The application is increasingly used by teenagers as a search engine, and this is not necessarily good news. Misinformation on TikTok has reached alarming levels, according to a study published Wednesday by the company NewsGuard. The latter conducted research at the beginning of September on various current topics, from the invasion of Ukraine by Russia to Covid vaccines, and determined that 20% of the videos obtained in the results contained false or misleading information.
NewsGuard, a company specialized in evaluation tools for news sites, highlights in particular a video in which a young woman reveals her recipe for a "remedy that can cure everything", hydroxychloroquine, a controversial treatment that has proven ineffective against Covid.

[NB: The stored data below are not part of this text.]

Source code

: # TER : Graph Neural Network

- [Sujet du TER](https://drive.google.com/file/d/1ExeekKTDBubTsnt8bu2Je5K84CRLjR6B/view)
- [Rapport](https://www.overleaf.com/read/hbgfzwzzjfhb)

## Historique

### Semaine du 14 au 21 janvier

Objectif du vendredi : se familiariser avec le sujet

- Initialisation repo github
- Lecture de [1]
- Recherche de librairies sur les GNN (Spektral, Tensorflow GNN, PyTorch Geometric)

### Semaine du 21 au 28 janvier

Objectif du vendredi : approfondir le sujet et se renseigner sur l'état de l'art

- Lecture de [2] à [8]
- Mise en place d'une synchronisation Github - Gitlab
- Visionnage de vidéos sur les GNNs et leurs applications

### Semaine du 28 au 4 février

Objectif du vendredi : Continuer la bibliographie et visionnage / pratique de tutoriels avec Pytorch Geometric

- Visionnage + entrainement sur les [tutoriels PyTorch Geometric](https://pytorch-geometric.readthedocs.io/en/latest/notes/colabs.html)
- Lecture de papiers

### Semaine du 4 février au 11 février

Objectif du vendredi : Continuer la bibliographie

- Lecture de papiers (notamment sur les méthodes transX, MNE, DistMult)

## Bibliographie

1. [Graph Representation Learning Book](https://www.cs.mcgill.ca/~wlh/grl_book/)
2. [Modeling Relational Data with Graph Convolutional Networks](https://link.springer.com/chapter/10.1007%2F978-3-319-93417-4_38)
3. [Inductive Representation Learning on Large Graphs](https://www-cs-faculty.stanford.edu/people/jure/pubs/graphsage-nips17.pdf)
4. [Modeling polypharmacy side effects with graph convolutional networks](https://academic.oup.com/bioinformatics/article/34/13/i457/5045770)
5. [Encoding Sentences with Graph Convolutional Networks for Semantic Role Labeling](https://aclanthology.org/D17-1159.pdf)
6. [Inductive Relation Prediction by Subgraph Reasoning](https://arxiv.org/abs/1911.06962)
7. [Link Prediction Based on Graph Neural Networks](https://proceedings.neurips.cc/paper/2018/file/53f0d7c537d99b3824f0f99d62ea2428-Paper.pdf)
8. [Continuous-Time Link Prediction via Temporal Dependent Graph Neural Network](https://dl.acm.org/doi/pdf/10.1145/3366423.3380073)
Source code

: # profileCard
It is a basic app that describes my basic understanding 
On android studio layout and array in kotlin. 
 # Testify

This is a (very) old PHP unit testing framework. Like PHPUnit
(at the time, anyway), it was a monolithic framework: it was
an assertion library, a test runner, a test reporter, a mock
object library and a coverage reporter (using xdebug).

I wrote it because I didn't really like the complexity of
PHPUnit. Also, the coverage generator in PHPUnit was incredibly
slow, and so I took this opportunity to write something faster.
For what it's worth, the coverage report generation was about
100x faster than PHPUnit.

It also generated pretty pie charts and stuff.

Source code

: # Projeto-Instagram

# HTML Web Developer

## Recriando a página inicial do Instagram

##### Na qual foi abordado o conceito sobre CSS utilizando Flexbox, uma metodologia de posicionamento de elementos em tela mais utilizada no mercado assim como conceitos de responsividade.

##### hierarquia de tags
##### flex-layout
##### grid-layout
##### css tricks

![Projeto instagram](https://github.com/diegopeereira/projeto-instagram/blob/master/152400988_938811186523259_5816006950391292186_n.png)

According to NewsGuard, "the toxicity of TikTok is now a significant danger because Google searches suggest that TikTok is increasingly used by young people (...) to find information". "In 2021, TikTok surpassed Google as the most popular website in the world, according to Cloudflare", a company specializing in infrastructure and services on the Internet.
In general, NewsGuard researchers assure that even search results that do not contain misinformation "are often more divisive than those of Google". They quote insulting words on many videos about the US elections.
"Our regulation makes it clear that we do not allow harmful misinformation, including medical misinformation, and we remove content that falls under it from the platform," a TikTok spokesperson reacted. The application further believes that the study methodology has flaws because it draws conclusions from limited research.